Landmark California Crypto Bill Passes Assembly: Unclaimed Assets & Payments Addressed

Big news from the Golden State! California is making significant moves in the world of digital assets. The recent passage of a crucial California crypto bill, AB 1052, by the State Assembly is set to impact how unclaimed cryptocurrency is handled and pave the way for wider crypto payments across the state. If you hold crypto or plan to use it for transactions in California, this development is certainly worth paying attention to.

What Does California’s AB 1052 Bill Propose?

On June 3, California’s lower house approved Assembly Bill 1052 with an overwhelming 78-0 vote. This bill has two primary focuses:

  • **Unclaimed Property:** It brings digital assets under the state’s unclaimed property laws. If a user hasn’t shown ‘ownership interest’ in their exchange account for three years, the state can take possession of the crypto.
  • **Merchant Payments:** It explicitly allows individuals and businesses in California to accept cryptocurrency as payment for goods, services, and in private transactions.

The bill now proceeds to the California Senate for further consideration. If enacted, it’s slated to take effect on July 1, 2026.

Understanding the Rules for Unclaimed Crypto in California

One of the most debated aspects of the bill concerns how it treats unclaimed crypto. Under AB 1052, if you haven’t performed an ‘act of ownership interest’ on your exchange account for three years, the assets could be transferred to the state. What constitutes an ‘act of ownership interest’? The bill specifies actions such as buying, selling, depositing, withdrawing, accessing the account, or any other action that shows you know the property exists.

However, a key clarification from proponents like Eric Peterson of the Satoshi Action Fund addresses a common misconception. He explains that the bill is designed to update existing unclaimed property laws specifically for digital assets. Instead of exchanges liquidating your Bitcoin (BTC) or other crypto into fiat currency after three years of inactivity, they must transfer the native digital asset to a state-selected licensed custodian. This means you can reclaim your actual BTC or other crypto from the state, rather than receiving a fiat equivalent based on a past price.

This approach is seen as an improvement over previous potential scenarios where crypto could have been liquidated. It aligns California’s laws for digital assets with similar existing rules for inactive bank and brokerage accounts. Importantly, these rules only apply to crypto held on exchanges or with custodians; self-custodied crypto is not affected.

Boosting Crypto Payments in California

Beyond unclaimed property, AB 1052 explicitly supports the use of crypto payments within California. This part of the bill clarifies the legality of using digital assets for commercial and private transactions. For businesses looking to accept crypto, the law would require them to be licensed by the Department of Financial Protection and Innovation, unless an exemption applies.
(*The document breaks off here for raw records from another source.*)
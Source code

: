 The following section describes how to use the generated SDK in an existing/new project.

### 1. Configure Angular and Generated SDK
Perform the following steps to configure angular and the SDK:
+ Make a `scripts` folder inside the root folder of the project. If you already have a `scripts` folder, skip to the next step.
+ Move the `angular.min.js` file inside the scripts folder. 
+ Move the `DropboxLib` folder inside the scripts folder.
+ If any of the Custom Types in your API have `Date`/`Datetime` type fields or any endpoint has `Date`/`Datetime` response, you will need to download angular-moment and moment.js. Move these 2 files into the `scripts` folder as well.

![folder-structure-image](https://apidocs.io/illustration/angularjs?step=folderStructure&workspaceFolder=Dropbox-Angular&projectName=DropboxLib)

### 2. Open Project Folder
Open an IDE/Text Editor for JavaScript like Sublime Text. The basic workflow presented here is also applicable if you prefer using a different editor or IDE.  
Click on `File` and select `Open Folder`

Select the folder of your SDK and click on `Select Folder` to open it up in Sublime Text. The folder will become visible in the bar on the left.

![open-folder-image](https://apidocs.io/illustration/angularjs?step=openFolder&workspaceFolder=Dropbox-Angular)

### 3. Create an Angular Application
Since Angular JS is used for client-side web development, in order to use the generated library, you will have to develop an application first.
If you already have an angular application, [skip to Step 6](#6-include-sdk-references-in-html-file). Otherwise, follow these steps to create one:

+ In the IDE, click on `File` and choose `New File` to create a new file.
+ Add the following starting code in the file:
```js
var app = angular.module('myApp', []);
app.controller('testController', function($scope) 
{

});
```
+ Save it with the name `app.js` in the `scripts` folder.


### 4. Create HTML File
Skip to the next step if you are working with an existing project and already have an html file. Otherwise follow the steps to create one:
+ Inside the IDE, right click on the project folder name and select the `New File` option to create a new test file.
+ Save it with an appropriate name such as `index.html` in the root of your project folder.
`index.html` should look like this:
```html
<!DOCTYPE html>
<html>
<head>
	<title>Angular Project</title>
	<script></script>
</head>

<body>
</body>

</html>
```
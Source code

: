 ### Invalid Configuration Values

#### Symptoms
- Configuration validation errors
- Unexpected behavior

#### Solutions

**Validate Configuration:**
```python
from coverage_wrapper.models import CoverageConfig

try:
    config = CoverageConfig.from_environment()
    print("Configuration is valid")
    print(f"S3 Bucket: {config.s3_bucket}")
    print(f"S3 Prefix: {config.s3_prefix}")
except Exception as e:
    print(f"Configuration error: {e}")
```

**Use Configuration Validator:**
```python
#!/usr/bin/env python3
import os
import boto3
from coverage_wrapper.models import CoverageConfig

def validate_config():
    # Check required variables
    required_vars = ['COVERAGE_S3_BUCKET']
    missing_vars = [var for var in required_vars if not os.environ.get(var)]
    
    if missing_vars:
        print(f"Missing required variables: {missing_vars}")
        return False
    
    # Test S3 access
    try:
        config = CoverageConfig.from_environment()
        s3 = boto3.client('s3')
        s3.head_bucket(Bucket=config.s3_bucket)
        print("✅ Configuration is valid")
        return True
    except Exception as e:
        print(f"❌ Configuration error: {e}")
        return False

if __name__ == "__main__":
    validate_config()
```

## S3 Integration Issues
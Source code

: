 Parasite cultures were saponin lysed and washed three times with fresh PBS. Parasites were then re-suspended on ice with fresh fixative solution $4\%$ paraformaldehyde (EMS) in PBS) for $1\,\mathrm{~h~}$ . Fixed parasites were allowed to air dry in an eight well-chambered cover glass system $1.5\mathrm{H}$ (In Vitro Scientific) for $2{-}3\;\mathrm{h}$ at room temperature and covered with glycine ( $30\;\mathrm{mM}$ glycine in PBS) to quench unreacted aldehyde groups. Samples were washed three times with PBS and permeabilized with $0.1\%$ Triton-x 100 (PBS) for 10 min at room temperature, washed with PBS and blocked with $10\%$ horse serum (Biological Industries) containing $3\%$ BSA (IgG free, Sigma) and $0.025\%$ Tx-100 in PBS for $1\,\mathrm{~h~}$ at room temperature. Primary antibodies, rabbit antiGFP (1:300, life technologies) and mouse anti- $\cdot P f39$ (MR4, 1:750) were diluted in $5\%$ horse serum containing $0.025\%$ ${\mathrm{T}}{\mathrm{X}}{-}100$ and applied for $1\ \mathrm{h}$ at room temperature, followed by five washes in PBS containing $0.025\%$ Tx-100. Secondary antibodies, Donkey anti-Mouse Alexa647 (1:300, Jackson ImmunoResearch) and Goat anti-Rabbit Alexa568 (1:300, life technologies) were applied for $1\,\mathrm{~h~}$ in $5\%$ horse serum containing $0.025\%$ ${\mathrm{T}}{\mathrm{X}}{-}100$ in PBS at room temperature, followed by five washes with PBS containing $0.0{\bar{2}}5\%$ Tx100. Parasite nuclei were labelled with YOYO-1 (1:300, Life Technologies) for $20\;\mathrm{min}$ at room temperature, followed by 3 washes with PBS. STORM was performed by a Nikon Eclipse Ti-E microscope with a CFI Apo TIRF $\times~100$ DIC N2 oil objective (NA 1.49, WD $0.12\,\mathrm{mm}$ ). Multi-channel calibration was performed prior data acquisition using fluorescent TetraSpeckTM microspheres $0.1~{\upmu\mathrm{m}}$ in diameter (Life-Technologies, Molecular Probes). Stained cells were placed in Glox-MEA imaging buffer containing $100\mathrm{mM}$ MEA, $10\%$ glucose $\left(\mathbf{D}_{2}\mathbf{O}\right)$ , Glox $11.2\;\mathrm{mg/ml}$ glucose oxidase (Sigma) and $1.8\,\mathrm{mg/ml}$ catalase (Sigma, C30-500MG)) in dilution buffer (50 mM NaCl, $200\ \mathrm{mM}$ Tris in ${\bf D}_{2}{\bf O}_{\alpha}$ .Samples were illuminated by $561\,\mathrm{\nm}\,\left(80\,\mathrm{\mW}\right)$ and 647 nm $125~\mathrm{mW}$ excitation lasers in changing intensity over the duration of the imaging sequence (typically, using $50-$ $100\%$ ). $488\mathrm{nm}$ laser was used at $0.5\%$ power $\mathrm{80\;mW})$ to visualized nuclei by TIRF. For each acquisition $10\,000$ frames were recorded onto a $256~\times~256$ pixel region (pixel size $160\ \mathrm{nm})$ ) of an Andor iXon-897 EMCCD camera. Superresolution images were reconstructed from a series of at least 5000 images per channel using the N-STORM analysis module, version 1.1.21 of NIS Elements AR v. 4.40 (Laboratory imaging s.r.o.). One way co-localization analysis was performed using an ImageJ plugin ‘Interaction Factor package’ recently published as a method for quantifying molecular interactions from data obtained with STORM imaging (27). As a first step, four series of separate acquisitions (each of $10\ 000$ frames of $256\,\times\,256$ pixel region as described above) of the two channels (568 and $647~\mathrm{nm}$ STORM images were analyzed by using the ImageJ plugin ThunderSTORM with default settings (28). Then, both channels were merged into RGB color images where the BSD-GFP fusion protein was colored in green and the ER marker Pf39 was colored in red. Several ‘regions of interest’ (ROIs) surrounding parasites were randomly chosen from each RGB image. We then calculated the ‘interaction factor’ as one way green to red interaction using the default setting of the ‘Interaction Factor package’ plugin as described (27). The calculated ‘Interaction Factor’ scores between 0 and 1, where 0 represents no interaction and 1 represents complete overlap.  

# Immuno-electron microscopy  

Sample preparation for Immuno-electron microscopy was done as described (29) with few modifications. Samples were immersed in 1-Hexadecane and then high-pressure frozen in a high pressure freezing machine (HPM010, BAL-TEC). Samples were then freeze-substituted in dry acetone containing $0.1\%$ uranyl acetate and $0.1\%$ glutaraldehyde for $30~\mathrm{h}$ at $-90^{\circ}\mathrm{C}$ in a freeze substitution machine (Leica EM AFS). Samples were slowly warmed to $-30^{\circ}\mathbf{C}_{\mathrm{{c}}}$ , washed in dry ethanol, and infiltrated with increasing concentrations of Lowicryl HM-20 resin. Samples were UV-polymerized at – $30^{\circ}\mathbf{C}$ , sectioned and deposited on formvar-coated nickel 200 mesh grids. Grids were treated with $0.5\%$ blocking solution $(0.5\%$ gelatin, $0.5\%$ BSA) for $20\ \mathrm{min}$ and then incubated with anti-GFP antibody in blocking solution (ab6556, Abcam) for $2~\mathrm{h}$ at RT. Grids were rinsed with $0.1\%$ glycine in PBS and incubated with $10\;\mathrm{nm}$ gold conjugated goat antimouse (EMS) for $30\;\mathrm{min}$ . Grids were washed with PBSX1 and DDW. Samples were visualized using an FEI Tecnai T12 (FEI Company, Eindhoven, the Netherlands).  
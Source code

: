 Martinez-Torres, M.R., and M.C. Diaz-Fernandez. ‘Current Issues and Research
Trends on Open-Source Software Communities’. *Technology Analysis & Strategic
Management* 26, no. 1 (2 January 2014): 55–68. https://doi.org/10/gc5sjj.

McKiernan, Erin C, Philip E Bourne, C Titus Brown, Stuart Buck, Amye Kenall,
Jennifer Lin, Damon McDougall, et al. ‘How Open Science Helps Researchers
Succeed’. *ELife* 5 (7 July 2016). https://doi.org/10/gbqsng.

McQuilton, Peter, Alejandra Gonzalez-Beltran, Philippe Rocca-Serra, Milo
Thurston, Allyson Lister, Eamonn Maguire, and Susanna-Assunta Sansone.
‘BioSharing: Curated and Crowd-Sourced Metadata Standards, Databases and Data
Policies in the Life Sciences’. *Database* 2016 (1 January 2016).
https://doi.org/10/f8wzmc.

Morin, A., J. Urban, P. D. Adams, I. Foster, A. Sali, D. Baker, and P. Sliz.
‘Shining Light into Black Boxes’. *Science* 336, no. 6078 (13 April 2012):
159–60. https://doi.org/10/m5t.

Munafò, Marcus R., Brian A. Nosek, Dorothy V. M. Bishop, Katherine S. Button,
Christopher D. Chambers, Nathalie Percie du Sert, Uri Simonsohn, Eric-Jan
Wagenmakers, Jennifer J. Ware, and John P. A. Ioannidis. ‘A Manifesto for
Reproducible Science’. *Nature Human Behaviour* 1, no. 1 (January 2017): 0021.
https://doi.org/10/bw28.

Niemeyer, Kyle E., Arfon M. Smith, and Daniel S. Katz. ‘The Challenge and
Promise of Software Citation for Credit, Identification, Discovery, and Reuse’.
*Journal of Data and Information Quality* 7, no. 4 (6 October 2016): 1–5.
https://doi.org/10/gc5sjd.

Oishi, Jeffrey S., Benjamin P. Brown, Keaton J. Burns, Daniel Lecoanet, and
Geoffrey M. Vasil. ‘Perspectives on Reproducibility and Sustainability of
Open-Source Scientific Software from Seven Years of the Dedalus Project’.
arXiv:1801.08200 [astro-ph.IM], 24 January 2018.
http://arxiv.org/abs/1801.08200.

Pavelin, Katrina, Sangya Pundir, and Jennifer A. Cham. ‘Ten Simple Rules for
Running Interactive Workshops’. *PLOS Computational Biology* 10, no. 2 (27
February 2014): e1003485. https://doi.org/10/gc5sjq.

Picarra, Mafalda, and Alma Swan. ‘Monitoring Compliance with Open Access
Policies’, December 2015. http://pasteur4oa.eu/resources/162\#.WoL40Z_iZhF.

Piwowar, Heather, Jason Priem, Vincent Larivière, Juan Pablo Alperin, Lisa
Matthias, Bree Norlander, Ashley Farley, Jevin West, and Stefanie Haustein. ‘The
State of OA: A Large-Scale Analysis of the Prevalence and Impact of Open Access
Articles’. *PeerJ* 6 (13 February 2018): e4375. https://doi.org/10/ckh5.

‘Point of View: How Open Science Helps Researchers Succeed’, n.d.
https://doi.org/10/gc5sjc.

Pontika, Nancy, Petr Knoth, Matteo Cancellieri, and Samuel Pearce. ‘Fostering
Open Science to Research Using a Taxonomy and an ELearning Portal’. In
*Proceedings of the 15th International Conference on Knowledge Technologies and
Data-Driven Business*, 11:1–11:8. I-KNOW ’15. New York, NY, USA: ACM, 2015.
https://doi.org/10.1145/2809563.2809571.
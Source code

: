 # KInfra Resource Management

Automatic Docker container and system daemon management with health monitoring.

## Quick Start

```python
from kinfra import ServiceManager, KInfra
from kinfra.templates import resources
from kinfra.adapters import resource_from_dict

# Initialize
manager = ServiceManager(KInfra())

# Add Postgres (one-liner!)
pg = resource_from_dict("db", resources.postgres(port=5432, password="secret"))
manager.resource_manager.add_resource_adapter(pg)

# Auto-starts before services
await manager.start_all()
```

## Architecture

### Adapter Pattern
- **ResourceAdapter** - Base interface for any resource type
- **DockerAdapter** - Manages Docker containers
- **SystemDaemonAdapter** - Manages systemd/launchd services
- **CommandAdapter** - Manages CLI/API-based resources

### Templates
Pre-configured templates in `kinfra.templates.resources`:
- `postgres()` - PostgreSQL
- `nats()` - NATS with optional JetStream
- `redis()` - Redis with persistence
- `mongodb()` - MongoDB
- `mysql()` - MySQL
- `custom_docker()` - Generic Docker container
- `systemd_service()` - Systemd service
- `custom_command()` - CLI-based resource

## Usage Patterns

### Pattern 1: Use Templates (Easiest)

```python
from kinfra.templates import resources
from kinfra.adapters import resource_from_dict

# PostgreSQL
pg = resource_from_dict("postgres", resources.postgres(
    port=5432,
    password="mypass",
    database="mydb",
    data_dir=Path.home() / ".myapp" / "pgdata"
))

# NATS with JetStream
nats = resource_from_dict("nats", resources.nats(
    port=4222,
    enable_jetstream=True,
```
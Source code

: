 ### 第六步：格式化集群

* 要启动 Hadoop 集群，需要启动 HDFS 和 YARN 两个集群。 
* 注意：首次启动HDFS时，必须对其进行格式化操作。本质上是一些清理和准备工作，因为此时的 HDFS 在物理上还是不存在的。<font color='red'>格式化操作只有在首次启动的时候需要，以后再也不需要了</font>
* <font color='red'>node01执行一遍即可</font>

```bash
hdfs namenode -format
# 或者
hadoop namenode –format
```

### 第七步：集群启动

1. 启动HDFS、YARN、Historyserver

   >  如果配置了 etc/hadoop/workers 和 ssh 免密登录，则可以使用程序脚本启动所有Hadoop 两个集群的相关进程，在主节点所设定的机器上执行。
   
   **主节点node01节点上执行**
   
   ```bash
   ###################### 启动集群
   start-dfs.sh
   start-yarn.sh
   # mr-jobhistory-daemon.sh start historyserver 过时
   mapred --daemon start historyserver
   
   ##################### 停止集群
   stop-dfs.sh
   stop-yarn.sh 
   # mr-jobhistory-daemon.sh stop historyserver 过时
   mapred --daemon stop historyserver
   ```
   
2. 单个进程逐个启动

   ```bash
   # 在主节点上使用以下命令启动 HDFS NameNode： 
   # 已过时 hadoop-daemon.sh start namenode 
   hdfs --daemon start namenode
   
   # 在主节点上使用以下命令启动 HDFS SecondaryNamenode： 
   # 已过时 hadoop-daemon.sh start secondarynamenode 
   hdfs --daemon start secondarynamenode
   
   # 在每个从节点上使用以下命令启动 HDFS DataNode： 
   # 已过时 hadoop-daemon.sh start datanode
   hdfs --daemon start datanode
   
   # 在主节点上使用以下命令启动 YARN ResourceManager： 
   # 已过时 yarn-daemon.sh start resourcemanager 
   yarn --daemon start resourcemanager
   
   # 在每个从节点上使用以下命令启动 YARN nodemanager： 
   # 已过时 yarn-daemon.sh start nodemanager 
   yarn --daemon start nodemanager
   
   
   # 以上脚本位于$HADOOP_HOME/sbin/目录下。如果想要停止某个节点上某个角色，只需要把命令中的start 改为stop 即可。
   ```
This provision could potentially boost crypto adoption by providing a clearer legal framework for businesses and consumers to transact using digital currencies across the state.

Expert Views on California’s Crypto Regulation

Opinions on AB 1052 have been varied online, with some expressing concern over state overreach. However, those involved in the bill’s drafting and familiar with existing regulations offer a different perspective.

Eric Peterson emphasizes that the bill’s primary goal for unclaimed property is to prevent forced liquidation and allow owners to reclaim their native digital assets. Dennis Porter, founder of the Satoshi Action Fund, notes that many states have existing, less favorable unclaimed property processes for crypto that need similar updates.

Hailey Lennon, a former regulatory counsel, also points out that unclaimed property laws are standard across states and exchanges already have processes to comply. The key difference here is California’s proposed method for handling the digital asset itself.

What This Means Going Forward

The passage of AB 1052 through the California Assembly is a significant step in clarifying the legal status of digital assets in the state, particularly regarding unclaimed property and crypto payments. While it still needs to pass the Senate and potentially be signed by the Governor, the Assembly’s unanimous vote suggests strong support.

For California residents and businesses, this bill aims to provide more certainty regarding digital asset ownership and use. The move to hold unclaimed crypto in its native form is a notable win for digital asset holders, preserving the potential future value of their assets should they need to reclaim them.

Summary: A Step Towards Clearer Crypto Rules in California

California’s Assembly has advanced AB 1052, a bill addressing unclaimed crypto property and formalizing the acceptance of crypto payments. The bill seeks to ensure that unclaimed digital assets held on exchanges are transferred to the state in their native form, preventing liquidation and allowing owners to reclaim the specific cryptocurrency. It also provides a legal basis for businesses and individuals to use crypto for transactions, though licensing requirements will apply for businesses. While moving to the Senate, this bill represents a significant development in California’s approach to crypto regulation and adoption.